Ils atteignent la base de la Montagne de Cristal :

« Pourquoi la Montagne de Cristal est sacrée ?
– Parce qu’on voit le Kailas du sommet.
– Quoi ?
– C’est ce qu’on dit.
– Mais c’est pas interdit de monter là-haut ?
– Si, puisque la montagne est sacrée.
[…] On aurait dit un des casse-tête sur lesquels les disciples bouddhistes méditent pour dépasser la compréhension rationnelle et atteindre l’intuition. »

Je ne sais pas si les koan ont ce but-là. Toujours est-il que leur fonction première est de nous donner à penser longtemps. Comment peut-on être à la fois en dehors et au-dedans d’une chose par exemple ? Comment imaginer un intérieur et un extérieur en continuité l’un de l’autre, comment affirmer que l’Un est tout en affirmant que l’Un n’est pas (ce sont là aussi les bases de la réflexion de Nāgārjuna, contemporain d’Aristote, mais réfléchissant à un système logique beaucoup plus complexe que celui du philosophe grec).

expédition au Ladakh en 2008

L’autre situation où Paolo Cognetti doit réfléchir à cette sorte de sagesse est celle où il rencontre un moine, image à distance du même lama que celui qu’avait déjà rencontré le voyageur américain et à qui il avait demandé s’il était heureux, ce à quoi l’ermite avait répondu : « Bien sûr que je suis heureux ici ! C’est merveilleux ! D’autant plus que je n’ai pas le choix ! »

Ainsi ce petit livre, récit d’un voyage que, certes, d’autres ont fait bien avant, se révèle être unique parce qu’il relate le voyage que fait chacun au-dedans de lui-même lorsqu’il marche à ces altitudes, en ces lieux difficiles d’accès, où tout à coup se confondent l’envers et l’endroit, l’eau et le feu, où les humains et les léopards se partagent le même espace. Il y a toujours un moment où il faut revenir sur terre, autrement dit au sein de la civilisation matérielle, mais on garde toujours en soi la lumière acquise dans ces endroits vertigineux, et c’est juste ce que veut nous dire Paolo Cognetti.

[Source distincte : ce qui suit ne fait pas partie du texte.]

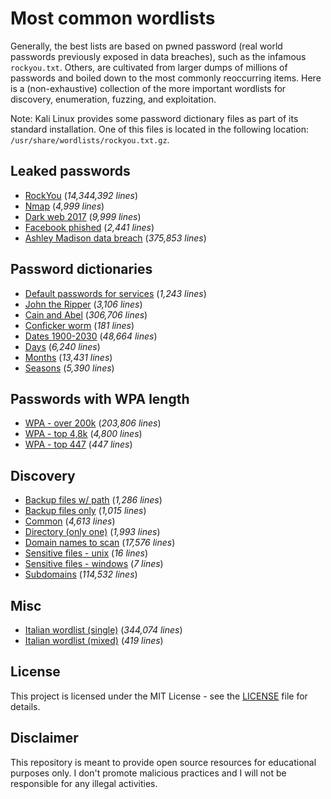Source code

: # Most common wordlists

Generally, the best lists are based on pwned password (real world passwords previously exposed in data breaches), such as the infamous `rockyou.txt`. Others, are cultivated from larger dumps of millions of passwords and boiled down to the most commonly reoccurring items.
Here is a (non-exhaustive) collection of the more important wordlists for discovery, enumeration, fuzzing, and exploitation.

Note: Kali Linux provides some password dictionary files as part of its standard installation. One of this files is located in the following location: `/usr/share/wordlists/rockyou.txt.gz`.

## Leaked passwords

- [RockYou](leaked-passwords/rockyou.txt) (*14,344,392 lines*)
- [Nmap](leaked-passwords/nmap.txt) (*4,999 lines*)
- [Dark web 2017](leaked-passwords/darkweb2017.txt) (*9,999 lines*)
- [Facebook phished](leaked-passwords/facebook_phished.txt) (*2,441 lines*)
- [Ashley Madison data breach](leaked-passwords/Ashley-Madison.txt) (*375,853 lines*)

## Password dictionaries

- [Default passwords for services](password-dictionaries/default_passwords_for_services.txt) (*1,243 lines*)
- [John the Ripper](password-dictionaries/john-the-ripper.txt) (*3,106 lines*)
- [Cain and Abel](password-dictionaries/cain-and-abel.txt) (*306,706 lines*)
- [Conficker worm](password-dictionaries/conficker.txt) (*181 lines*)
- [Dates 1900-2030](password-dictionaries/1900-2030.txt) (*48,664 lines*)
- [Days](password-dictionaries/days.txt) (*6,240 lines*)
- [Months](password-dictionaries/months.txt) (*13,431 lines*)
- [Seasons](password-dictionaries/seasons.txt) (*5,390 lines*)

## Passwords with WPA length

- [WPA - over 200k](passwords-WPA/wpa-over200k.txt) (*203,806 lines*)
- [WPA - top 4,8k](passwords-WPA/wpa-top4800.txt) (*4,800 lines*)
- [WPA - top 447](passwords-WPA/wpa-top447.txt) (*447 lines*)

## Discovery

- [Backup files w/ path](discovery/backup_files_with_path.txt) (*1,286 lines*)
- [Backup files only](discovery/backup_files_only.txt) (*1,015 lines*)
- [Common](discovery/common.txt) (*4,613 lines*)
- [Directory (only one)](discovery/directory_only_one.txt) (*1,993 lines*)
- [Domain names to scan](discovery/dnsmap.txt) (*17,576 lines*)
- [Sensitive files - unix](discovery/sensitive_files_unix.txt) (*16 lines*)
- [Sensitive files - windows](discovery/sensitive_files_win.txt) (*7 lines*)
- [Subdomains](discovery/subdomains.txt) (*114,532 lines*)

## Misc

- [Italian wordlist (single)](other/lower_it.txt) (*344,074 lines*)
- [Italian wordlist (mixed)](other/mixed_it.txt) (*419 lines*)

## License

This project is licensed under the MIT License - see the [LICENSE](LICENSE) file for details.

## Disclaimer

This repository is meant to provide open source resources for educational purposes only. I don't promote malicious practices and I will not be responsible for any illegal activities.
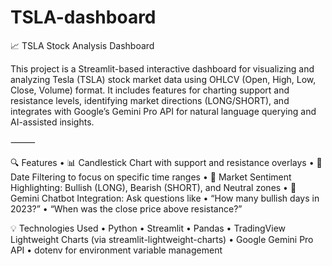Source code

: # TSLA-dashboard
📈 TSLA Stock Analysis Dashboard

This project is a Streamlit-based interactive dashboard for visualizing and analyzing Tesla (TSLA) stock market data using OHLCV (Open, High, Low, Close, Volume) format. It includes features for charting support and resistance levels, identifying market directions (LONG/SHORT), and integrates with Google’s Gemini Pro API for natural language querying and AI-assisted insights.

⸻

🔍 Features
 • 📊 Candlestick Chart with support and resistance overlays
 • 🔎 Date Filtering to focus on specific time ranges
 • 🚦 Market Sentiment Highlighting: Bullish (LONG), Bearish (SHORT), and Neutral zones
 • 🤖 Gemini Chatbot Integration: Ask questions like
 • “How many bullish days in 2023?”
 • “When was the close price above resistance?”


💡 Technologies Used
 • Python
 • Streamlit
 • Pandas
 • TradingView Lightweight Charts (via streamlit-lightweight-charts)
 • Google Gemini Pro API
 • dotenv for environment variable management
 
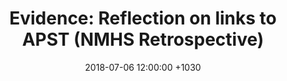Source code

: ﻿---
layout: post
title:  "Evidence: Reflection on links to APST (NMHS Retrospective)"
date:   2018-07-06  12:00:00 +1030
categories: MTeach nmhsPlacement
---










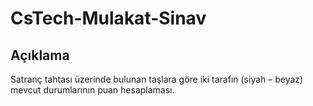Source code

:# CsTech-Mulakat-Sinav

## Açıklama
Satranç tahtası üzerinde bulunan taşlara göre iki tarafın (siyah – beyaz) mevcut durumlarının puan hesaplaması. 
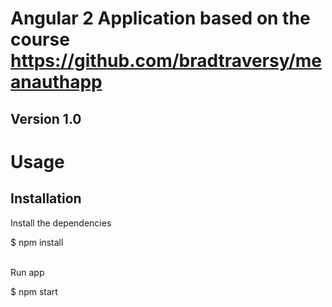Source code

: Angular 2 Application based on the course https://github.com/bradtraversy/meanauthapp
==============
Version 1.0
--------------
Usage
==============
Installation
--------------
Install the dependencies

$ npm install

<br>Run app

$ npm start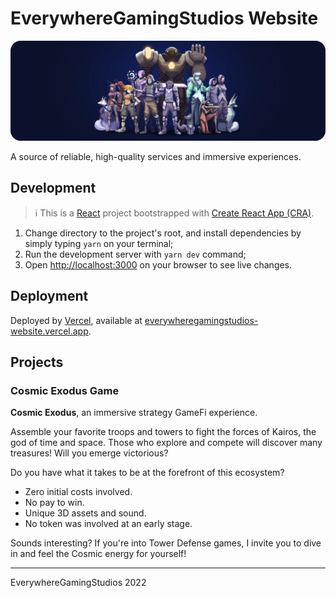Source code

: # EverywhereGamingStudios Website

![header](header.webp)

A source of reliable, high-quality services and immersive experiences.

## Development

> :information_source: This is a [React](https://reactjs.org/) project bootstrapped with [Create React App (CRA)](https://create-react-app.dev/docs/getting-started).

1. Change directory to the project's root, and install dependencies by simply typing `yarn` on your terminal;
2. Run the development server with `yarn dev` command;
3. Open [http://localhost:3000](http://localhost:3000) on your browser to see live changes.

## Deployment

Deployed by [Vercel](https://vercel.com/), available at [everywheregamingstudios-website.vercel.app](https://everywheregamingstudios-website.vercel.app/).

## Projects

### Cosmic Exodus Game

**Cosmic Exodus**, an immersive strategy GameFi experience.

Assemble your favorite troops and towers to fight the forces of Kairos,
the god of time and space. Those who explore and compete will discover many treasures!
Will you emerge victorious?

Do you have what it takes to be at the forefront of this ecosystem?

* Zero initial costs involved.
* No pay to win.
* Unique 3D assets and sound.
* No token was involved at an early stage.

Sounds interesting? If you're into Tower Defense games, I invite you to dive in and feel the Cosmic energy for yourself!

---

EverywhereGamingStudios 2022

Le roman de Jean-Baptiste Del Amo est bien sûr très différent, point de longue distance à parcourir, cette fois, ni de respiration sur les sommets. Et pourtant il y a sans doute comme un lien secret entre ces deux livres, car dans Le Fils de l’homme, il y a une distance aussi, par laquelle s’entame le récit, mais c’est une distance temporelle : on a la surprise (au début peu compréhensible) de découvrir une action qui se passe dans le temps avant le temps, celui de la Préhistoire. Temps des débuts, où les premières filiations ont lieu, de génération en génération jusqu’à aujourd’hui, où des humains s’enfoncent dans leur nuit, un homme, une femme et un enfant, que le premier oblige à descendre vers une sorte de cabane non visible au fond d’une forêt sur un terrain très accidenté, cabane dont il ne reste que peu de choses debout après tant d’intempéries, mais qui s’avère propice surtout à ce que l’homme puisse se cacher et vivre en marge de la société.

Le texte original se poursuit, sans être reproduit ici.